Saturday 24 February 1945, Marks Hall

My darling spoufe,†
                             Congratulations on having your probable confirmed. I should have been rather surprised if Kate had decided otherwise as your symptoms seemed much too marked to be the product of suggestion only. I hope you are pleased: I know I am, but then my share in the business is short, pleasant and soon over. Probably once the initial malaise goes, you'll have quite a pleasant time being pampered by your mother. I only wish I were there also to make my ineffectual contributions to your wellbeing. I believe a husband always fusses around with cushions at these times.

                      Kate's "sitting up nicely" is an astonishing phrase to use about Caroline Mary who probably has go no very well defined bottom to sit on as yet. However, probably it simply means that the positioning is satisfactory from the medical point of view. And what less can be expected of an infant conceived with such energy and welcomed so promptly with cakes and ale!

                     See that you lead a life of gormandising complacency from now on and give up school whenever you feel like it, irrespective of what Kate says.

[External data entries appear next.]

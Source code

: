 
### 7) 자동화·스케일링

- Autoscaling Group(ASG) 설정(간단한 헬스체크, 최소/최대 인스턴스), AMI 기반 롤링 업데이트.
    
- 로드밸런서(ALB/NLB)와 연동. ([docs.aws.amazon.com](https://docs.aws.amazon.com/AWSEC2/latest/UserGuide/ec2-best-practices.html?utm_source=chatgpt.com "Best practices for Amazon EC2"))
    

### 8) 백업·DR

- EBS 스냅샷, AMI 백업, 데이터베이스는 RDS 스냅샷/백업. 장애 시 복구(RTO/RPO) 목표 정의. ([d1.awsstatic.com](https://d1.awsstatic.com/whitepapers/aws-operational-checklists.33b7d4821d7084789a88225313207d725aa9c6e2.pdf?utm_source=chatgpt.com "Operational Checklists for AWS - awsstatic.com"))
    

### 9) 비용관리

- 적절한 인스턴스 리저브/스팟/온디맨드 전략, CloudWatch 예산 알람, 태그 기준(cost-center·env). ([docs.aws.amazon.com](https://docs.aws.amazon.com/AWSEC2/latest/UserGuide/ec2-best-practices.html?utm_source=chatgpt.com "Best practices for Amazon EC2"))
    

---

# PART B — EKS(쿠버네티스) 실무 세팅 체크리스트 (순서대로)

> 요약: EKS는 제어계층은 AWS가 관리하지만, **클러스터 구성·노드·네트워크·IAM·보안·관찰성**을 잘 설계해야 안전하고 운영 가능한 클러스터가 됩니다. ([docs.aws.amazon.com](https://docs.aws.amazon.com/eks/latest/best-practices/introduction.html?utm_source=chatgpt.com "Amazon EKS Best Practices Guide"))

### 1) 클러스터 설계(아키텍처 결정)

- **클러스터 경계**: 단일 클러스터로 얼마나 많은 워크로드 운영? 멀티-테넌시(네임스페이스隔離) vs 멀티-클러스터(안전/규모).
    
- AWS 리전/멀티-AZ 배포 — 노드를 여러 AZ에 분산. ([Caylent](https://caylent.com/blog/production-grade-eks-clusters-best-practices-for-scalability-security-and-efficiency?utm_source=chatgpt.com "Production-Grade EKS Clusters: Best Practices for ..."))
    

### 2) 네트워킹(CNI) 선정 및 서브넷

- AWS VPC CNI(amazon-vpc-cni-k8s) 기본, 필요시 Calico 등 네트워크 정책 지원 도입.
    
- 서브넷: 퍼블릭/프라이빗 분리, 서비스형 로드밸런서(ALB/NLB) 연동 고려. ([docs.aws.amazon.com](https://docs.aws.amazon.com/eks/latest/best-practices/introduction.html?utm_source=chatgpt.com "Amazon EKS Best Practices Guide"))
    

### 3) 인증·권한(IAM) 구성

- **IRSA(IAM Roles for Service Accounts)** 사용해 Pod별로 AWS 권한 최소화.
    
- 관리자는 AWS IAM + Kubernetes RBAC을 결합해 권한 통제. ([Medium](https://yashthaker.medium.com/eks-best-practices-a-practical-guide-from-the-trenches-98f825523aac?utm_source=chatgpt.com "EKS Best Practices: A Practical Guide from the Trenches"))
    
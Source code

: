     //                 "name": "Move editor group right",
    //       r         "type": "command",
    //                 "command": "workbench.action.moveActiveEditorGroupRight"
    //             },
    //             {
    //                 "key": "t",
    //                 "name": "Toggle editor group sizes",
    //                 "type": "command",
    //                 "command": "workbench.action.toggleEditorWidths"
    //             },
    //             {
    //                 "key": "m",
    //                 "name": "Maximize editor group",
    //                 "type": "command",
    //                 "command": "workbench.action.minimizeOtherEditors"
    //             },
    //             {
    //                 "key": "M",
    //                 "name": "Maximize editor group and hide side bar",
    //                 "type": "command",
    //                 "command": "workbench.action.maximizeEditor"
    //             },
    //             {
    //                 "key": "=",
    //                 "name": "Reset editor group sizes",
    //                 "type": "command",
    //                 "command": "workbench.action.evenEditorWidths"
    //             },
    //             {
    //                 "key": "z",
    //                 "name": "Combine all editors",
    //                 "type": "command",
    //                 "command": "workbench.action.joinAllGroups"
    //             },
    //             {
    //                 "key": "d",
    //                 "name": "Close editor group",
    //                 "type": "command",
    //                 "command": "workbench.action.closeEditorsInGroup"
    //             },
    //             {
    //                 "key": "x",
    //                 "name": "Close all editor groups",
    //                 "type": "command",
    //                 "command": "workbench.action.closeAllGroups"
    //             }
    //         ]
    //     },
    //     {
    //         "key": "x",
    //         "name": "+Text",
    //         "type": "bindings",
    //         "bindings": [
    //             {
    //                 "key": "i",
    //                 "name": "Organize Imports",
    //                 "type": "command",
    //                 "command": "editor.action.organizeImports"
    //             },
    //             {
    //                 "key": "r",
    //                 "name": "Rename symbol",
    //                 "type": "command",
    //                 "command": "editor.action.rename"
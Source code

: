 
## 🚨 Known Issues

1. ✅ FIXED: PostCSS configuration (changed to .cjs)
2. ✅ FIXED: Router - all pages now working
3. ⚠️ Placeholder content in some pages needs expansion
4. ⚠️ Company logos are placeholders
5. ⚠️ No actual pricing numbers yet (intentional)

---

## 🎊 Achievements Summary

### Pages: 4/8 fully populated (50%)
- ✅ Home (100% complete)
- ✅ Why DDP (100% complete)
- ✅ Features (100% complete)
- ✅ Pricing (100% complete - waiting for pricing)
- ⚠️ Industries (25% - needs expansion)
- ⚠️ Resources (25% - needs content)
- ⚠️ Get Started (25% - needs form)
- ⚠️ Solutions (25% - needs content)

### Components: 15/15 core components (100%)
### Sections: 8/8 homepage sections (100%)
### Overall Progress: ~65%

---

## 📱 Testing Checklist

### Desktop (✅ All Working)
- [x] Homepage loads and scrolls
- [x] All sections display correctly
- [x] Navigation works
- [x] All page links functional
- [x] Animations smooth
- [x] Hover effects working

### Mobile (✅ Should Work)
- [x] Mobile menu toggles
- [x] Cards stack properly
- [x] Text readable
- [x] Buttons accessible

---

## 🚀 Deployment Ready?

You deserve a rest and I feel it is time I kept my wife for a change. And just in case your nasty wicked mind is flickering around the previous sentence, the emphasis is on the word "I" and not "wife".

                     How are the rest of the family taking Kate's annunciation? I'm glad Mrs B is pleased. I can imagine Irene giving a slightly scandalised "goodness me". You'll have one helluva time when you tell Bessie and had better be prepared for anything from a battery of short-arm jabs to a flood of tears.

                     After a lot of dull weather, today is fresh and bright. I should go for a walk, but I shall need to visit the library and then do some reading in the sun. If your father has already despatched Merchant Adventures, I'll be pleased to get it. I've been reading some more passages from the other books and they are really very good.

                     I'm sorry to hear Willie Skinner's death confirmed. He was a nice lad though pathetically unsure of himself. I wonder what inner compulsion made him volunteer for that dangerous branch, for he did not seem by nature the type for it. It is hard on his mother for Ian, though pleasant enough, is too lazily self-centred to be a mother's boy.


                  It is three weeks tomorrow since I left to go on that lovely leave so by simple arithmetic is'ts only about 9 weeks till I'll be seeing you again(- DV, as Jean used to add). So time is passing quite quickly. Meanwhile the war seems to be slowly coming to a head  and the neutrals like Turkey obviously think the end is near. If by entering the war, *Turkey can open up the Black Sea route to Russia, David [Margaret's brother] may be left with little to do where he is.

                 I have been writing this with rather cold hands so please forgive he bad writing. I'll phone again late tomorrow evening. Meanwhile I must to lunch. ... I am so pleased that our second honeymoon is to be happily commemorated.

*Turkey remained neutral during most of World War II but entered on the side of the Allies on February 23, 1945, a day before this letter was written.
Written thus to replicate the style of script found here.